About this exercise >>
Of the entries below, return only those lines from the line with "In conclusion, tailored" to the line with "2019, and 2020.", exactly, both included.

Items listed in a dataset >>
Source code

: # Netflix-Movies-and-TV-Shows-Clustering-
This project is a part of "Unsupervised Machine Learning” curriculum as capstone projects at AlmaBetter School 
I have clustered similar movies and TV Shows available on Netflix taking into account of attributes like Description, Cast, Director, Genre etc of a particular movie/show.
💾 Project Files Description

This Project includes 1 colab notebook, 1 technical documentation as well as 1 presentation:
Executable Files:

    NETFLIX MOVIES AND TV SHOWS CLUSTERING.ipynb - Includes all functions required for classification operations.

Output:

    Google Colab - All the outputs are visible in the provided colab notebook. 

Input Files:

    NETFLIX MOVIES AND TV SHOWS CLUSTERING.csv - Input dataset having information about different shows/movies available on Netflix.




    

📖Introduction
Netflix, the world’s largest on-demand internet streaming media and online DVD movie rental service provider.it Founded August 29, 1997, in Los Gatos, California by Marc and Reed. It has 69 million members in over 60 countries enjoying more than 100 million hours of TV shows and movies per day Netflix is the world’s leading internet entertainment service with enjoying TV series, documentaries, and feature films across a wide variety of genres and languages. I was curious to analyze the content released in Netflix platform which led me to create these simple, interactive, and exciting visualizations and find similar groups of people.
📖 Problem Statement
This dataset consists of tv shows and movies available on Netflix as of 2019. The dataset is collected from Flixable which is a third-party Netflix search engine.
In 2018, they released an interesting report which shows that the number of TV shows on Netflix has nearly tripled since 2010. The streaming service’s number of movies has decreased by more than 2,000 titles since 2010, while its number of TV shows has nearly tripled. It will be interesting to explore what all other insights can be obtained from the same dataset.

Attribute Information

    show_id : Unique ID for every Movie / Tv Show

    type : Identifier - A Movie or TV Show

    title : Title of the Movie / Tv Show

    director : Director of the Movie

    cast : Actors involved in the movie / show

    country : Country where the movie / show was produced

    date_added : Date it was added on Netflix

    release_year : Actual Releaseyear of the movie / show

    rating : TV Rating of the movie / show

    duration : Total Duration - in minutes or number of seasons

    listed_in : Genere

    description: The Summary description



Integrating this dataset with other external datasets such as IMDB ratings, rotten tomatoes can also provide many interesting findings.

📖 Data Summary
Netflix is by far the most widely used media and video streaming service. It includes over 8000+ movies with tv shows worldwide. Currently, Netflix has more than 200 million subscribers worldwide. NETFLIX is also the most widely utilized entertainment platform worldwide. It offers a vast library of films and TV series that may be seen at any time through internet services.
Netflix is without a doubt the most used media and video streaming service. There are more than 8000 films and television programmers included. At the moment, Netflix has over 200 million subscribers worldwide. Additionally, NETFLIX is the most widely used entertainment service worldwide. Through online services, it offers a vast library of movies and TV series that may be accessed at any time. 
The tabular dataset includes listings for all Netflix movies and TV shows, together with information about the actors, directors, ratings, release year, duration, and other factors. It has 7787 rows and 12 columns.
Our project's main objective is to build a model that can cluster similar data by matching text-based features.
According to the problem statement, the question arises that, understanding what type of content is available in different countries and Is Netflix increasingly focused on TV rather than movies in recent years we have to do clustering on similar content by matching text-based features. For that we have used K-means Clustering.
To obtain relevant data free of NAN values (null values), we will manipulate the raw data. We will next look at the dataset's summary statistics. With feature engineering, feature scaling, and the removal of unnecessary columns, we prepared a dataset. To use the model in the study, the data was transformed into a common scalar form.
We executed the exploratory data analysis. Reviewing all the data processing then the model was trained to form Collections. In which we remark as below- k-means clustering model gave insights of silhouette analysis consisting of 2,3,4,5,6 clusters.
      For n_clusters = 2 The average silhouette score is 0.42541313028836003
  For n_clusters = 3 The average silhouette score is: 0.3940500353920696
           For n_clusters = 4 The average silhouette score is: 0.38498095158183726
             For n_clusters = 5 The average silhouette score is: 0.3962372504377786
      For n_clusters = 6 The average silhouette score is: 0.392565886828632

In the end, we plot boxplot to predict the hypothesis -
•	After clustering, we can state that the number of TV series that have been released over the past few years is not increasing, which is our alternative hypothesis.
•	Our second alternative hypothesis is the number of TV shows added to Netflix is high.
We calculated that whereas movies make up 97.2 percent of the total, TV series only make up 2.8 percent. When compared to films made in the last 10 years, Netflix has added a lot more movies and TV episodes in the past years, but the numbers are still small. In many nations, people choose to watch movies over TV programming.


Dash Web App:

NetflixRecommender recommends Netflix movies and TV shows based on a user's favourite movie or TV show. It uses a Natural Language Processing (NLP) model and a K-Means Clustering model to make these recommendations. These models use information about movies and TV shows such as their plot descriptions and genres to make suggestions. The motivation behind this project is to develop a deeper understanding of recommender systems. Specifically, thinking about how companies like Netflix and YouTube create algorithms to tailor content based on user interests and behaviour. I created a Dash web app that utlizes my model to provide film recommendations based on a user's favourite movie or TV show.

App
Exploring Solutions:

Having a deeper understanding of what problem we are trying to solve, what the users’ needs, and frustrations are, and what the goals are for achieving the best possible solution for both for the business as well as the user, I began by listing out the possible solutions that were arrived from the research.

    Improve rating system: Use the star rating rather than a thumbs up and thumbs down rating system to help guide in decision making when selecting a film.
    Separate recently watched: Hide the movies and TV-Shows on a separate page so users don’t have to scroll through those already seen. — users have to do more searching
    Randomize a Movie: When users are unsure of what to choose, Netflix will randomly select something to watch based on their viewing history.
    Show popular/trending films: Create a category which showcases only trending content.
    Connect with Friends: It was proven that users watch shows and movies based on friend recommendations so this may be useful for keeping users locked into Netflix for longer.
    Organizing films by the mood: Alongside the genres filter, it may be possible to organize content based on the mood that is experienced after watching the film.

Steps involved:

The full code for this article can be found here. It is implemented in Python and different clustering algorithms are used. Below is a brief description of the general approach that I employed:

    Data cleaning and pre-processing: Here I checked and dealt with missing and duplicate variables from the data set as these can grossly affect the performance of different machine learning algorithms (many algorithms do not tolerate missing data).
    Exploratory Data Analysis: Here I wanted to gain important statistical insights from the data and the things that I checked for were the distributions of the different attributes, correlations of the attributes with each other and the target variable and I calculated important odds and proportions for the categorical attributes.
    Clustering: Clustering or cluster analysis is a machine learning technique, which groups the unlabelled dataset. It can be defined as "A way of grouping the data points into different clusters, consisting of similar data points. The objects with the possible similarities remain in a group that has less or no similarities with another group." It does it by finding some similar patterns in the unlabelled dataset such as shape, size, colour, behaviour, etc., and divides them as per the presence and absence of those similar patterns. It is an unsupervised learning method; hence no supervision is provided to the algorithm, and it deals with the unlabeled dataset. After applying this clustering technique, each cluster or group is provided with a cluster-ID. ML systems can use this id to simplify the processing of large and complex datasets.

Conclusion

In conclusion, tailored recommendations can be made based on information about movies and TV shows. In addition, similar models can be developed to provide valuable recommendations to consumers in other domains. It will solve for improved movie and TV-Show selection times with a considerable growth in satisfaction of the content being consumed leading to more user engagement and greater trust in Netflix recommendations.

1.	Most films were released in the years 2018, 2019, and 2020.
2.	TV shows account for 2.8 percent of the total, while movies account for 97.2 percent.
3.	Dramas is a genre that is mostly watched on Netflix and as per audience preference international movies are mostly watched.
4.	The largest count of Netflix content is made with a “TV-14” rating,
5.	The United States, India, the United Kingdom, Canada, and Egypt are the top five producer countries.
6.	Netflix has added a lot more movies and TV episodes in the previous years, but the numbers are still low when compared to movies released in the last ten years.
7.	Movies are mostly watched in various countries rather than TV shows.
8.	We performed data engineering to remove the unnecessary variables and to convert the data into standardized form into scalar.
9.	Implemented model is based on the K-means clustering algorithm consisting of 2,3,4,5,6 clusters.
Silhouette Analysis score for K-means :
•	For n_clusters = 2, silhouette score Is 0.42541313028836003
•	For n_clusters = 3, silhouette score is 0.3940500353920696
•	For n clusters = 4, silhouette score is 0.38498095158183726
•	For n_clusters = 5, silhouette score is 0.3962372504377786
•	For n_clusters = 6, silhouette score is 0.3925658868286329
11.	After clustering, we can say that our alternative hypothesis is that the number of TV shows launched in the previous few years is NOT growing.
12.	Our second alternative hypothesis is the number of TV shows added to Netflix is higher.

Output of the exercise >>
In conclusion, tailored recommendations can be made based on information about movies and TV shows. In addition, similar models can be developed to provide valuable recommendations to consumers in other domains. It will solve for improved movie and TV-Show selection times with a considerable growth in satisfaction of the content being consumed leading to more user engagement and greater trust in Netflix recommendations.

1.	Most films were released in the years 2018, 2019, and 2020.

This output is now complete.